W poniedziałek, 28 października, do Centrum Powiadamiania Ratunkowego we Wrocławiu wpłynęło telefoniczne zgłoszenie: „w Banku PKO BP w Strzelinie podłożona jest bomba”. Strzelińska policja natychmiast podjęła działania, wysyłając patrol do banku. Funkcjonariusze zabezpieczyli teren i przeprowadzili lustrację obiektu. Bank zamknięto, a jego dyrektor zdecydował o ewakuacji personelu i klientów. Przeprowadzono szczegółową kontrolę wewnątrz budynku, jednak na szczęście nie znaleziono żadnych podejrzanych przedmiotów.

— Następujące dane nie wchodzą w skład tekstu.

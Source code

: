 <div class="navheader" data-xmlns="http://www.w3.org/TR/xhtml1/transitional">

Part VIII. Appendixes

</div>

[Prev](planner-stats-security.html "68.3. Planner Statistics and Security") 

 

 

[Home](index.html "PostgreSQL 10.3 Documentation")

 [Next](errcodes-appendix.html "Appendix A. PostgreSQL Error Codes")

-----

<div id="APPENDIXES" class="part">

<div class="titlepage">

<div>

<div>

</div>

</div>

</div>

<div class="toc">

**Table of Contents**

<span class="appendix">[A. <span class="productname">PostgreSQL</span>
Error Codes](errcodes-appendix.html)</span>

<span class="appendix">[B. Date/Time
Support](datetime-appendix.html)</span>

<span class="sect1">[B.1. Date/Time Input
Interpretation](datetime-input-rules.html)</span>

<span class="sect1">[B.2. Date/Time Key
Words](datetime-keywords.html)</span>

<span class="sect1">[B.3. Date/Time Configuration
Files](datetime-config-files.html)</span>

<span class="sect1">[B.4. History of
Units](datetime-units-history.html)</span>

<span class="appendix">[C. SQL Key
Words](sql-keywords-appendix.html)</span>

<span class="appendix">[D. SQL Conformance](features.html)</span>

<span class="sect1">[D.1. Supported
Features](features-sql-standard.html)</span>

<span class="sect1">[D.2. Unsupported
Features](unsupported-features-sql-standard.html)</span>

Jednocześnie funkcjonariusze z Wydziału Kryminalnego KPP Strzelin strzelińskiej komendy szybko przystąpili do ustalania, kto był użytkownikiem telefonu, z którego wykonano zgłoszenie. Dzięki ich zaangażowaniu dość szybko trafili do mieszkania 25-letniej mieszkanki powiatu strzelińskiego, którą zatrzymano pod zarzutem fałszywego zgłoszenia alarmowego. Policjanci zabezpieczyli telefon, z którego wykonano zgłoszenie o rzekomym podłożeniu ładunku wybuchowego.

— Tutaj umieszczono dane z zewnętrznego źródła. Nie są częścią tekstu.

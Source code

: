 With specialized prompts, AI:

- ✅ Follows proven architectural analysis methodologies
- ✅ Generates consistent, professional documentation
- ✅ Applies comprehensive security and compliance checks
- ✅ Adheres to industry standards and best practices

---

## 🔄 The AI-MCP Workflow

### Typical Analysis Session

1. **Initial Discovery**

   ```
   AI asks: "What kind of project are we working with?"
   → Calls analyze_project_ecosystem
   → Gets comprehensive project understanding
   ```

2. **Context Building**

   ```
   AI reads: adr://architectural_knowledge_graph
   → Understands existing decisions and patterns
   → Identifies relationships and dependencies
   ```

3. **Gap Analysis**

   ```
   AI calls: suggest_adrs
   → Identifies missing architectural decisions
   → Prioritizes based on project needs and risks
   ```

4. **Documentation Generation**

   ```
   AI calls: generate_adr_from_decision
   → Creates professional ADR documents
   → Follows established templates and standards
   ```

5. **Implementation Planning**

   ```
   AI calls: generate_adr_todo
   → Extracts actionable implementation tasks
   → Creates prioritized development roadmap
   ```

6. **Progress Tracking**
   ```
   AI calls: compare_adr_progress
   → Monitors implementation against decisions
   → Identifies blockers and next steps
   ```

- Kobieta już usłyszała zarzut dotyczący czynu z art. 224a Kodeksu karnego” - wyjaśnia asp. szt. Aleksandra Bezrąk, oficer prasowy Komendy Powiatowej Policji w Strzelinie. - Prokurator Prokuratury Rejonowej w Strzelinie zastosował wobec niej wolnościowy środek zapobiegawczy. Każdy, kto wiedząc, że zagrożenie nie istnieje, zawiadamia o zdarzeniu, które może stanowić zagrożenie życia lub zdrowia wielu osób, może się spodziewać odpowiedzialności karnej – nawet do 8 lat pozbawienia wolności. Sprawca fałszywego alarmu może także zostać obciążony kosztami akcji wszystkich służb ratunkowych zaangażowanych w działania, które w tym czasie mogły nieść pomoc w innych sytuacjach.

Policja przypomina, że każda informacja o potencjalnym zagrożeniu traktowana jest z najwyższą powagą, a każdy przypadek zgłaszania fałszywego alarmu pociąga za sobą poważne konsekwencje.